Then $\beta[s](t)$ is pluriclosed.

Proof.

By direct computation,

	$\displaystyle\partial\bar{\partial}\alpha[k,s]$	$\displaystyle=\partial\left\{k\bar{\partial}\varphi\wedge\varphi^{k-1}\wedge\bar{\varphi}^{k}\wedge\omega^{n-2k-s}+(n\mathord{-}2k\mathord{-}s)\varphi^{k}\wedge\bar{\varphi}^{k}\wedge\omega^{n-2k-s-1}\wedge\bar{\partial}\omega\right\}$
		$\displaystyle=-k^{2}\bar{\partial}\varphi\wedge\varphi^{k-1}\wedge\bar{\varphi}^{k-1}\wedge\partial\bar{\varphi}\wedge\omega^{n-2k-s}$
		$\displaystyle\quad-k(n\mathord{-}2k\mathord{-}s)\bar{\partial}\varphi\wedge\varphi^{k-1}\wedge\bar{\varphi}^{k}\wedge\partial\omega\wedge\omega^{n-2k-s-1}$
		$\displaystyle\quad+k(n\mathord{-}2k\mathord{-}s)\partial\varphi\wedge\varphi^{k-1}\wedge\bar{\varphi}^{k}\wedge\bar{\partial}\omega\wedge\omega^{n-2k-s-1}$
		$\displaystyle\quad+(n\mathord{-}2k\mathord{-}s)(n\mathord{-}2k\mathord{-}s\mathord{-}1)\varphi^{k}\wedge\bar{\varphi}^{k}\wedge\omega^{n-2k-s-2}\wedge\partial\omega\wedge\bar{\partial}\omega$
		$\displaystyle=\Big{\{}-k^{2}\alpha[k\mathord{-}1,s\mathord{+}2]+(n\mathord{-}2k\mathord{-}s)(n\mathord{-}2k\mathord{-}s\mathord{-}1)\alpha[k,s\mathord{+}2]\Big{\}}\wedge\partial\omega\wedge\bar{\partial}\omega$

Note that $\partial\omega=-\bar{\partial}\varphi$ . So $\bar{\partial}\varphi\wedge\partial\omega=-\partial\omega\wedge\partial\omega=0$ for $\partial\omega$ is an odd form.
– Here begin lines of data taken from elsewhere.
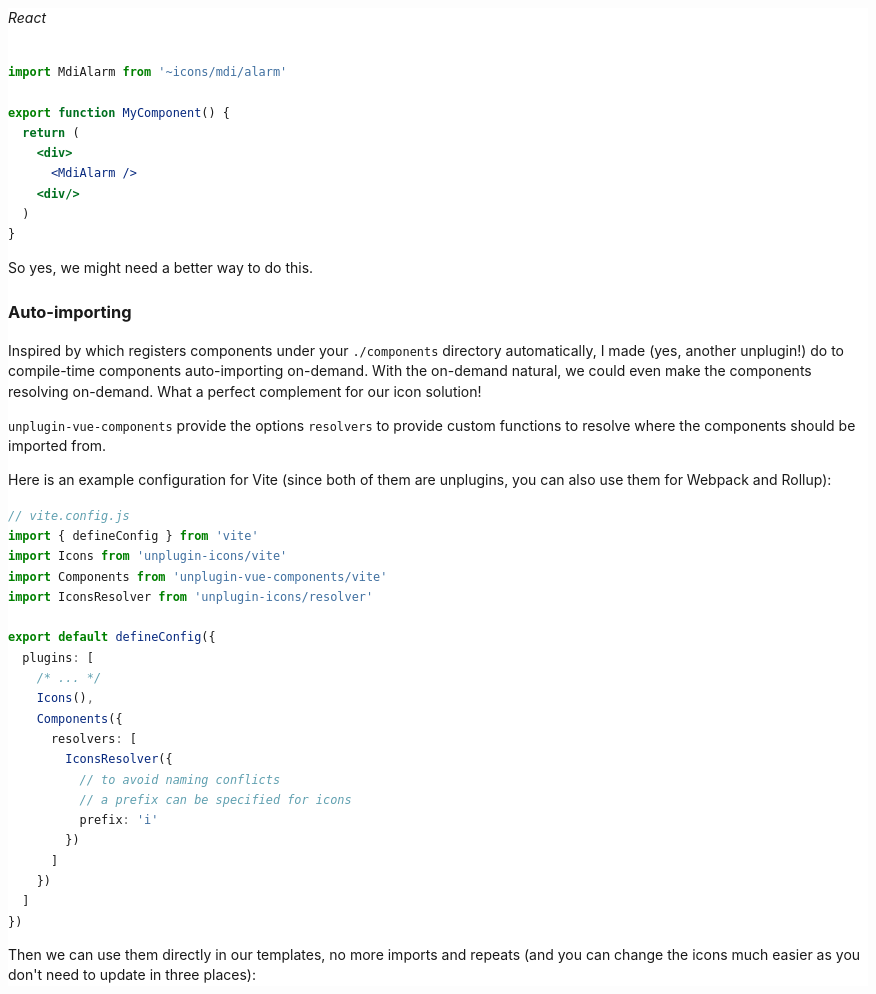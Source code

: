 ###### React

```jsx
import MdiAlarm from '~icons/mdi/alarm'

export function MyComponent() {
  return (
    <div>
      <MdiAlarm />
    <div/>
  )
}
```

So yes, we might need a better way to do this.

### Auto-importing

Inspired by <GitHubLink repo="nuxt/components" /> which registers components under your `./components` directory automatically, I made <GitHubLink repo="antfu/unplugin-vue-components" /> (yes, another unplugin!) do to compile-time components auto-importing on-demand. With the on-demand natural, we could even make the components resolving on-demand. What a perfect complement for our icon solution! 

`unplugin-vue-components` provide the options `resolvers` to provide custom functions to resolve where the components should be imported from.

Here is an example configuration for Vite (since both of them are unplugins, you can also use them for Webpack and Rollup):

```ts
// vite.config.js
import { defineConfig } from 'vite'
import Icons from 'unplugin-icons/vite'
import Components from 'unplugin-vue-components/vite'
import IconsResolver from 'unplugin-icons/resolver'

export default defineConfig({
  plugins: [
    /* ... */
    Icons(),
    Components({
      resolvers: [
        IconsResolver({
          // to avoid naming conflicts
          // a prefix can be specified for icons
          prefix: 'i'
        })
      ]
    })
  ]
})
```

Then we can use them directly in our templates, no more imports and repeats (and you can change the icons much easier as you don't need to update in three places):

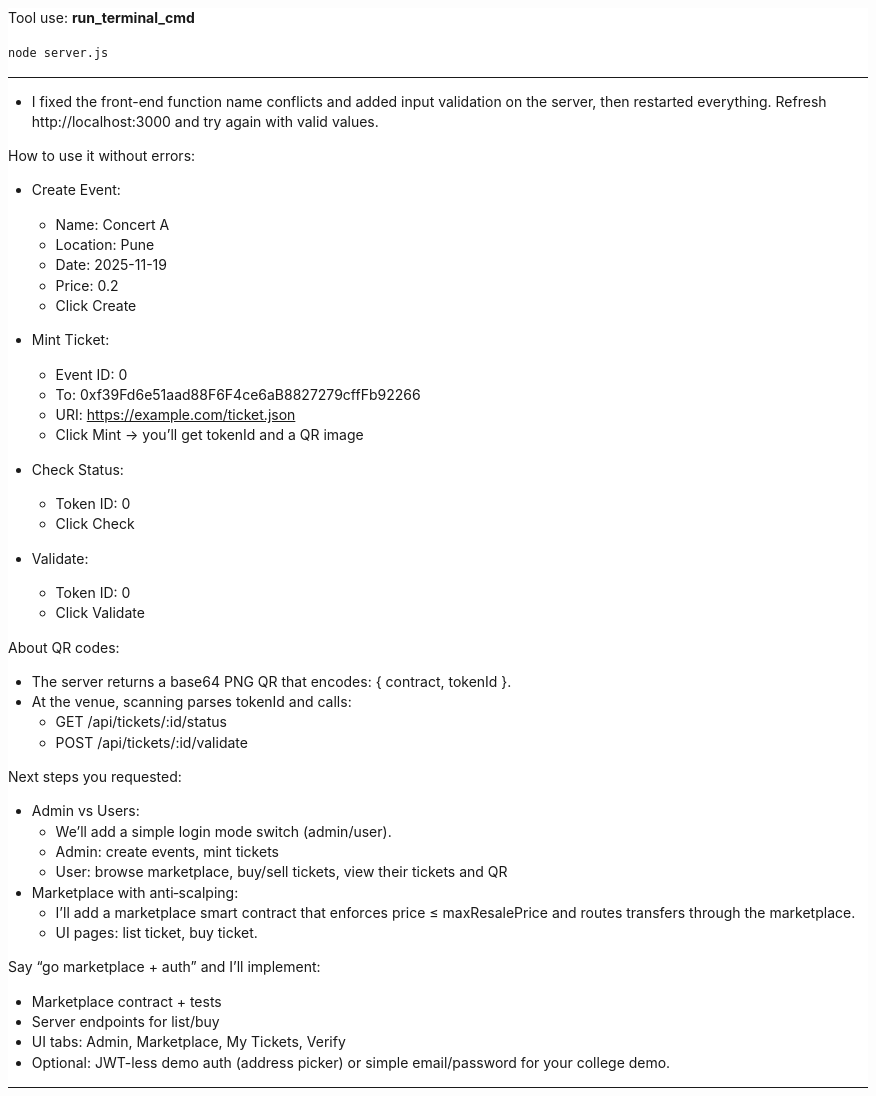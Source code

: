 
Tool use: **run_terminal_cmd**

```bash
node server.js
```

---

- I fixed the front-end function name conflicts and added input validation on the server, then restarted everything. Refresh http://localhost:3000 and try again with valid values.

How to use it without errors:
- Create Event:
  - Name: Concert A
  - Location: Pune
  - Date: 2025-11-19
  - Price: 0.2
  - Click Create

- Mint Ticket:
  - Event ID: 0
  - To: 0xf39Fd6e51aad88F6F4ce6aB8827279cffFb92266
  - URI: https://example.com/ticket.json
  - Click Mint → you’ll get tokenId and a QR image

- Check Status:
  - Token ID: 0
  - Click Check

- Validate:
  - Token ID: 0
  - Click Validate

About QR codes:
- The server returns a base64 PNG QR that encodes: { contract, tokenId }.
- At the venue, scanning parses tokenId and calls:
  - GET /api/tickets/:id/status
  - POST /api/tickets/:id/validate

Next steps you requested:
- Admin vs Users:
  - We’ll add a simple login mode switch (admin/user).
  - Admin: create events, mint tickets
  - User: browse marketplace, buy/sell tickets, view their tickets and QR
- Marketplace with anti‑scalping:
  - I’ll add a marketplace smart contract that enforces price ≤ maxResalePrice and routes transfers through the marketplace.
  - UI pages: list ticket, buy ticket.

Say “go marketplace + auth” and I’ll implement:
- Marketplace contract + tests
- Server endpoints for list/buy
- UI tabs: Admin, Marketplace, My Tickets, Verify
- Optional: JWT-less demo auth (address picker) or simple email/password for your college demo.

---
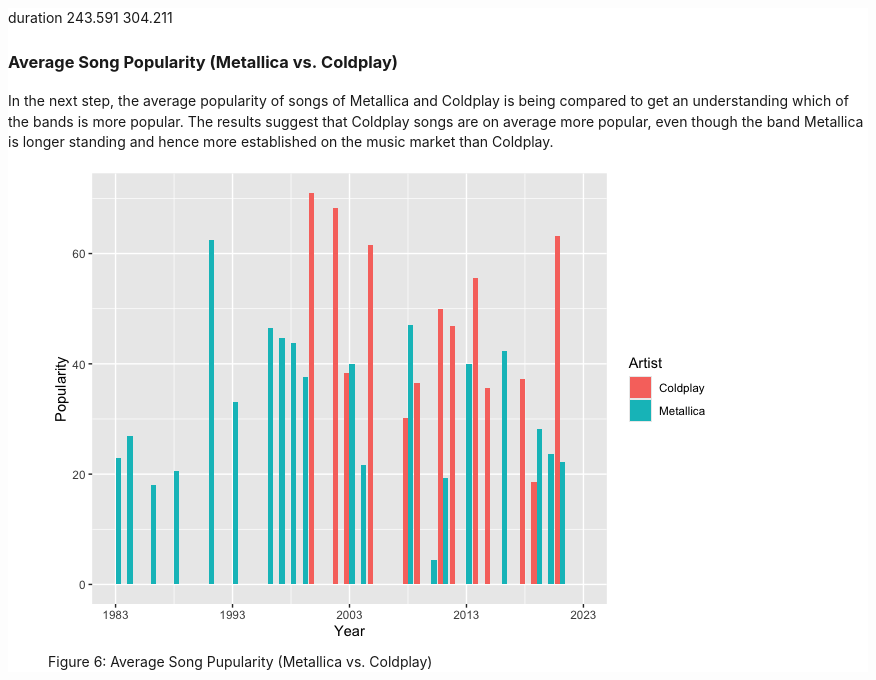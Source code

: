 </tr>
<tr>
<td style="text-align:center;">
duration
</td>
<td style="text-align:left;">
243.591
</td>
<td style="text-align:right;">
304.211
</td>
</tr>
</tbody>
</table>

### Average Song Popularity (Metallica vs. Coldplay)

In the next step, the average popularity of songs of Metallica and
Coldplay is being compared to get an understanding which of the bands is
more popular. The results suggest that Coldplay songs are on average
more popular, even though the band Metallica is longer standing and
hence more established on the music market than Coldplay.

<figure>
<img src="ReadMe_files/figure-gfm/unnamed-chunk-9-1.png"
alt="Figure 6: Average Song Pupularity (Metallica vs. Coldplay)" />
<figcaption aria-hidden="true">Figure 6: Average Song Pupularity
(Metallica vs. Coldplay)</figcaption>
</figure>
Thus the third and fourth lines equal zero. By direct computation, it is easy to check that the formula above is also true when $k=0$ and $k=(n-s)/2$ .

Then we have

	$\displaystyle\partial\bar{\partial}\beta[s]$	$\displaystyle=\sum_{k\geq 0}\frac{1}{(k!)^{2}(n\mathord{-}2k\mathord{-}s)!}\Big{(}-k^{2}\alpha[k\mathord{-}1,s\mathord{+}2]+(n\mathord{-}2k\mathord{-}s)(n\mathord{-}2k\mathord{-}s\mathord{-}1)\alpha[k,s\mathord{+}2]\Big{)}$
		$\displaystyle\qquad\wedge\partial\omega\wedge\bar{\partial}\omega$
		$\displaystyle=-\sum_{k\geq 1}\frac{\alpha[k\mathord{-}1,s\mathord{+}2]}{(k-1!)^{2}(n\mathord{-}2k\mathord{-}s)!}+\sum_{k\geq 0}\frac{\alpha[k,s\mathord{+}2]}{(k!)^{2}(n\mathord{-}2k\mathord{-}s\mathord{-}2)!}$
		$\displaystyle=-\sum_{k\geq 0}\frac{\alpha[k,s\mathord{+}2]}{(k!)^{2}(n\mathord{-}2k\mathord{-}s\mathord{-}2)!}+\sum_{k\geq 0}\frac{\alpha[k,s\mathord{+}2]}{(k!)^{2}(n\mathord{-}2k\mathord{-}s\mathord{-}2)!}$
		$\displaystyle=0$

The second equal sign is because $\alpha[-1,s]=0$ and we just replace the index $k-1$ by $k$ in the third line. Thus we complete our proof. ∎

To compute the derivative of function $\mathcal{V}(t)=\mathcal{V}(\Omega(t))$ with respect to time $t$ . We need the next two lemmas.

Lemma 4.7.

Given a fixed real form $\phi$ with degree $2s$ which is $\partial$ and $\bar{\partial}$ closed. Define a function with respect to $t$ by

\displaystyle P[k,s;\phi](t)=\int_{M}\alpha[k,s](t)\wedge\phi

in which $\alpha$ is defined by (4.2). Then we have

(4.4)	$\displaystyle\frac{d}{dt}P[k,s;\phi]$	$\displaystyle=-k^{2}(A[k,s]+\overline{A[k,s]})$
		$\displaystyle\qquad+(n\mathord{-}2k\mathord{-}s)(n\mathord{-}2k\mathord{-}s\mathord{-}1)(B[k,s]+\overline{B[k,s]})$
		$\displaystyle\qquad+(n\mathord{-}2k\mathord{-}s)\int_{M}\alpha[k,s\mathord{+}1]\wedge\sqrt{-1}\partial\bar{\partial}\log\det g\wedge\phi$

where

(4.5)

\displaystyle A[k,s]=\int_{M}\bar{\partial}^{*}\omega\wedge\alpha[k\mathord{-}1,s\mathord{+}2]\wedge\bar{\partial}\omega\wedge\phi

and

(4.6)

\displaystyle B[k,s]=\int_{M}\bar{\partial}^{*}\omega\wedge\alpha[k,s\mathord{+}2]\wedge\bar{\partial}\omega\wedge\phi.

Proof.

Here we use a point overhead to represent the derivative with respect to time $t$ . Derivate $P$ with respect to $t$ and notice that $\omega(t)$ satisfies equations (3.2).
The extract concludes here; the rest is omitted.